La coordinatrice du dossier paru dans Sciences Humaines, Martine Fournier, nous présente cette évolution comme un rejet de « l’idéologie de « l’homo oeconomicus » à la recherche de son intérêt égoïste, des vertus de la société libérale et de la compétition ». « Ce que montrent les travaux récents, qu’ils viennent des sociologues, ou des psychologues, des tenants du culturalisme ou de la psychologie évolutionniste, c’est que les émotions ont une grande part dans les conduites humaines. La multiplicité des formes de solidarité apparaît comme une preuve que « l’homo oeconomicus » ne saurait suffire à définir l’être humain dans sa totalité ». Une nouvelle forme de lien social est en train de se tisser. La participation à une communauté humanitaire contribue également à fortifier l’estime de soi. Mais, s’il en est ainsi, à notre sens, c’est bien parce qu’il y a un changement profond dans les aspirations profondes de l’homme.

Cette évolution nous interpelle d’autant plus qu’elle s’étend dans un regard qui, au delà de l’humain, se tourne également vers la nature. Ainsi, écrit Martine Fournier, « L’empathie et la solidarité seraient-elles devenues un paradigme dominant qui traverse les représentations collectives ? De l’individualisme et du libéralisme triomphant passerait-on à une vision portant sur l’attention aux autres. Ce basculement s’observe effectivement aussi bien dans le domaine des sciences humaines et sociales qu’à celles de la nature (p 34). En  fait, dans ce domaine comme dans tout autre, tout dépend de notre regard. Pour une part, les découvertes dépendent des questions posées. Ainsi, « alors que la théorie de l’évolution était massivement ancrée dans un paradigme darwinien « individualiste » centré sur la notion de compétition et de gène égoïste, depuis quelques années, un nouveau visage de la nature s’impose. La prise en compte des phénomènes de mutualisme, symbiose et coévolution entre organismes tendent à montrer que l’entraide et la coopération seraient des conditions favorables de survie et d’évolution des espèces vivantes, à toutes les étapes de la vie » (p 34).

Si nous vivons aujourd’hui dans la menace d’une crise économique et financière de grande ampleur et s’il faut chercher des voies pour y faire face, nous devons également considérer le changement culturel à plus long terme. A notre sens, la transformation en cours de la vision de l’homme, de l’humanité, de la nature, s’inscrit dans l’émergence d’une conscience spirituelle qui nous paraît à la fois un signe des temps et un appel à une avancée de la pensée théologique, notamment dans une prise en compte de l’œuvre de l’Esprit (2).

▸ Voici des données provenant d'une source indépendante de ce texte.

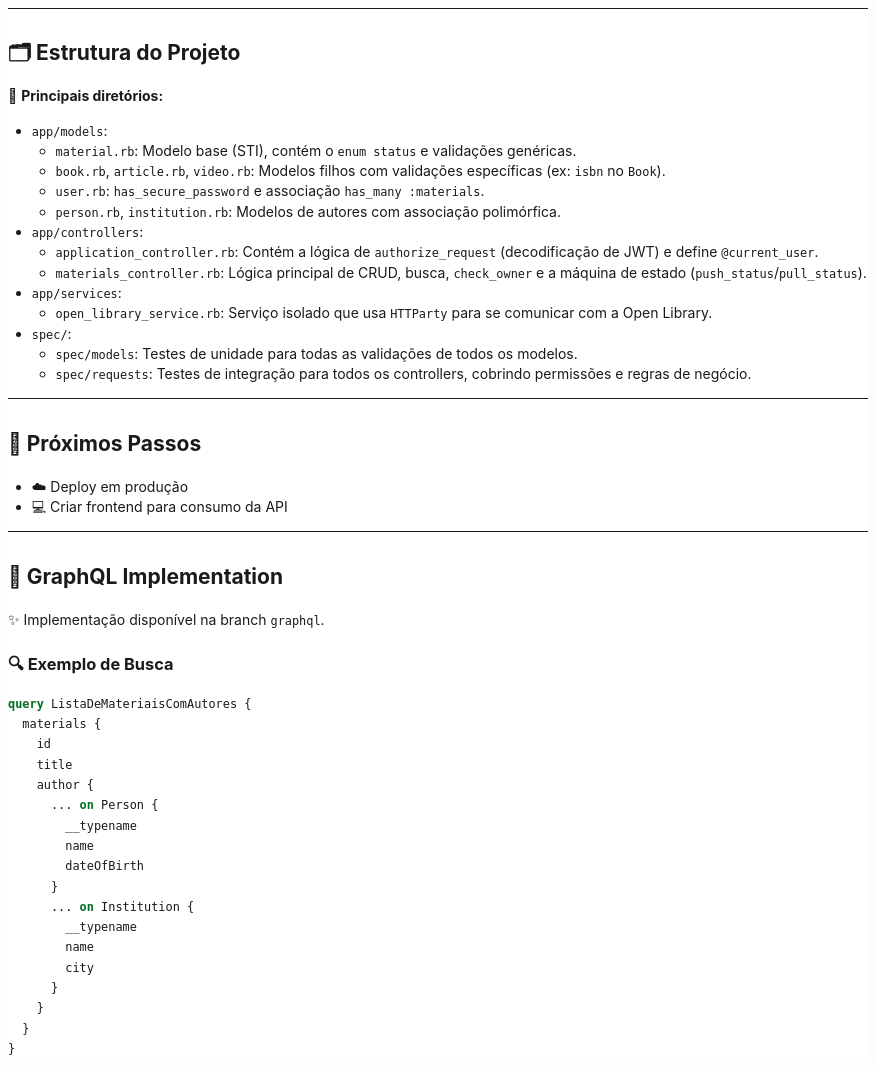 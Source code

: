 

---

## 🗂️ Estrutura do Projeto

📁 **Principais diretórios:**

  * `app/models`:
      * `material.rb`: Modelo base (STI), contém o `enum status` e validações genéricas.
      * `book.rb`, `article.rb`, `video.rb`: Modelos filhos com validações específicas (ex: `isbn` no `Book`).
      * `user.rb`: `has_secure_password` e associação `has_many :materials`.
      * `person.rb`, `institution.rb`: Modelos de autores com associação polimórfica.
  * `app/controllers`:
      * `application_controller.rb`: Contém a lógica de `authorize_request` (decodificação de JWT) e define `@current_user`.
      * `materials_controller.rb`: Lógica principal de CRUD, busca, `check_owner` e a máquina de estado (`push_status`/`pull_status`).
  * `app/services`:
      * `open_library_service.rb`: Serviço isolado que usa `HTTParty` para se comunicar com a Open Library.
  * `spec/`:
      * `spec/models`: Testes de unidade para todas as validações de todos os modelos.
      * `spec/requests`: Testes de integração para todos os controllers, cobrindo permissões e regras de negócio.

---

## 🚀 Próximos Passos

* ☁️ Deploy em produção
* 💻 Criar frontend para consumo da API

---

## 🔮 GraphQL Implementation

✨ Implementação disponível na branch `graphql`.

### 🔍 Exemplo de Busca

```graphql
query ListaDeMateriaisComAutores {
  materials {
    id
    title
    author {
      ... on Person {
        __typename
        name
        dateOfBirth
      }
      ... on Institution {
        __typename
        name
        city
      }
    }
  }
}
```

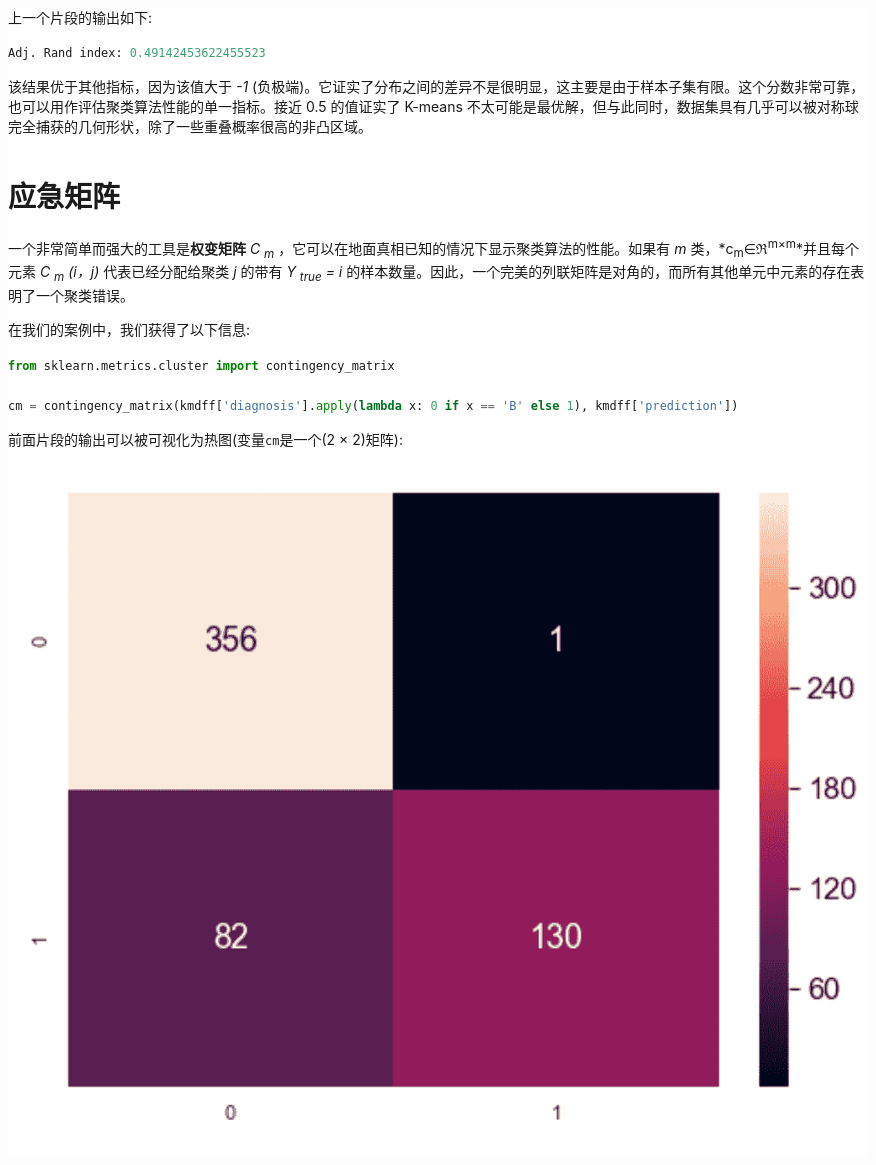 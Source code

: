上一个片段的输出如下:

```py
Adj. Rand index: 0.49142453622455523
```

该结果优于其他指标，因为该值大于 *-1* (负极端)。它证实了分布之间的差异不是很明显，这主要是由于样本子集有限。这个分数非常可靠，也可以用作评估聚类算法性能的单一指标。接近 0.5 的值证实了 K-means 不太可能是最优解，但与此同时，数据集具有几乎可以被对称球完全捕获的几何形状，除了一些重叠概率很高的非凸区域。

# 应急矩阵

一个非常简单而强大的工具是**权变矩阵** *C <sub class="calibre20">m</sub>* ，它可以在地面真相已知的情况下显示聚类算法的性能。如果有 *m* 类，*c<sub class="calibre20">m</sub>∈ℜ<sup class="calibre27">m×m</sup>*并且每个元素 *C <sub class="calibre20">m</sub> (i，j)* 代表已经分配给聚类 *j* 的带有 *Y <sub class="calibre20">true</sub> = i* 的样本数量。因此，一个完美的列联矩阵是对角的，而所有其他单元中元素的存在表明了一个聚类错误。

在我们的案例中，我们获得了以下信息:

```py
from sklearn.metrics.cluster import contingency_matrix

cm = contingency_matrix(kmdff['diagnosis'].apply(lambda x: 0 if x == 'B' else 1), kmdff['prediction'])
```

前面片段的输出可以被可视化为热图(变量`cm`是一个(2 × 2)矩阵):

![](img/a5efa5bc-14b5-44e3-beb0-10c360696630.png)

Comment participons-nous à ce nouveau regard ?

JH

(1)         Le retour de la solidarité. Dossier animé par Martine Fournier, p. 32-51, in : Sciences Humaines, N° 223, février 2011.  Après une mise en perspective de Martine Fournier, ce dossier présente des articles portant sur diverses facettes de la question et une bibliographie des livres récents. www.scienceshumaines.com

(2)         Voir le site : www.lespritquidonnelavie.com

 

La force de l’empathie

Etre proche les uns des autres, c’est être attentif à ce que vit autrui jusque dans son ressenti.. C’est la vertu de l’empathie.

Qu’est ce que l’empathie ? Le mot est construit de em (dedans) et pathie (en grec, ce qu’on éprouve). Le mot vient de l’anglais où il est apparu en 1904 pour traduire le terme allemand : einfuhlung. Selon le dictionnaire Robert, l’empathie est « un terme didactique de philosophie et de psychologie qui désigne la capacité de s’identifier à autrui, de ressentir ce qu’il ressent ». Nous savons par expérience combien il est bon de se savoir accueilli, reconnu, rejoint affectivement. Nous savons aussi que cette écoute empathique n’est pas communément répandue.  Dans certaines situations, on en ressent  le manque.Alors, c’est une bonne nouvelle d’apprendre que l’empathie devient aujourd’hui un centre d’intérêt majeur.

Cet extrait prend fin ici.